GIVEN DATA =>
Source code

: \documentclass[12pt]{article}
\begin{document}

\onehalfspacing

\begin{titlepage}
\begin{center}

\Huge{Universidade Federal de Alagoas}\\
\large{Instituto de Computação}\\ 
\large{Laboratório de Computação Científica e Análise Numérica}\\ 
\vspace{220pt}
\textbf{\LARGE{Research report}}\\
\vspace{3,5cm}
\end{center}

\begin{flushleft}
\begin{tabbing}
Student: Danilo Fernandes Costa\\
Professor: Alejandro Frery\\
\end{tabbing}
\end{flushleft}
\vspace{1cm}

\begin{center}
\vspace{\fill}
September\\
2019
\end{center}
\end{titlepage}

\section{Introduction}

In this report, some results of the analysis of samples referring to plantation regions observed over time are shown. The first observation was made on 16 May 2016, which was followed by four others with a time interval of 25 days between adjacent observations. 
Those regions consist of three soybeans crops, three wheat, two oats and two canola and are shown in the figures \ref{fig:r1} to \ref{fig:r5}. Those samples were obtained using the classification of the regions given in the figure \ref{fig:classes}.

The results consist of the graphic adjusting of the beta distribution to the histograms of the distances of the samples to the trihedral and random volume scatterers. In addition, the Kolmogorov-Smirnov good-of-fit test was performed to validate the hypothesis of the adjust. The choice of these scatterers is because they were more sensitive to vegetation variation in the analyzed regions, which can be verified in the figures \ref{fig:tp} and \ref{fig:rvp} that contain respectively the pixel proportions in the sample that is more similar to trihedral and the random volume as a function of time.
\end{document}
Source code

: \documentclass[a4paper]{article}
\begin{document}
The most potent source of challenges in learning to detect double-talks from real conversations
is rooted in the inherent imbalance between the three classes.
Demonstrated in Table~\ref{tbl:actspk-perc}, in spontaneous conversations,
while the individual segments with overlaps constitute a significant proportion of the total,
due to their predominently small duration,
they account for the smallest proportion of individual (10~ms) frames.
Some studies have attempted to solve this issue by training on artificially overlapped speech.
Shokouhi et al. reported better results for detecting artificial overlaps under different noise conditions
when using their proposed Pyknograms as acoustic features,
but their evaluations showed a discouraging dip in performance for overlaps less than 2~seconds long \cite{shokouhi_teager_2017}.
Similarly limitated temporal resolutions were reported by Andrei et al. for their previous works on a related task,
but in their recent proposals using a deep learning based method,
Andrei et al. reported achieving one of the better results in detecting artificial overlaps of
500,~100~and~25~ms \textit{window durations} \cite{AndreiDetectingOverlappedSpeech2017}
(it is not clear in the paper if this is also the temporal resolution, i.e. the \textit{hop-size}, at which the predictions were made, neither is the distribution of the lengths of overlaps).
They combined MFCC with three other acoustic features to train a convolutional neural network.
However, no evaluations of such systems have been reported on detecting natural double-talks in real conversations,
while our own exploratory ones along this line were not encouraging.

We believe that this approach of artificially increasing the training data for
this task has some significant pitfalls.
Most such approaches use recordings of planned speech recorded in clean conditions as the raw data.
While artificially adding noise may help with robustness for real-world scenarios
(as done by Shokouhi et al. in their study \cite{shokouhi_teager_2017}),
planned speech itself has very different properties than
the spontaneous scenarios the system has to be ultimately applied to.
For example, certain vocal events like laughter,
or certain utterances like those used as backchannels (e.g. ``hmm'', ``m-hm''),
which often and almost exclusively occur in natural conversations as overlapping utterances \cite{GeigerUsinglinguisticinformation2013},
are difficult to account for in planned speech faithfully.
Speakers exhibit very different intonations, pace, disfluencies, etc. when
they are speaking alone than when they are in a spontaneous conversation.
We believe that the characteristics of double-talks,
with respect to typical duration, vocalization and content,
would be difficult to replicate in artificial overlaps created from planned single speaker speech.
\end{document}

WHAT YOU WILL DO =>
The lines to return are those in the records above that hold the word "cite".

RESPONSE =>
but their evaluations showed a discouraging dip in performance for overlaps less than 2~seconds long \cite{shokouhi_teager_2017}.
500,~100~and~25~ms \textit{window durations} \cite{AndreiDetectingOverlappedSpeech2017}
(as done by Shokouhi et al. in their study \cite{shokouhi_teager_2017}),
which often and almost exclusively occur in natural conversations as overlapping utterances \cite{GeigerUsinglinguisticinformation2013},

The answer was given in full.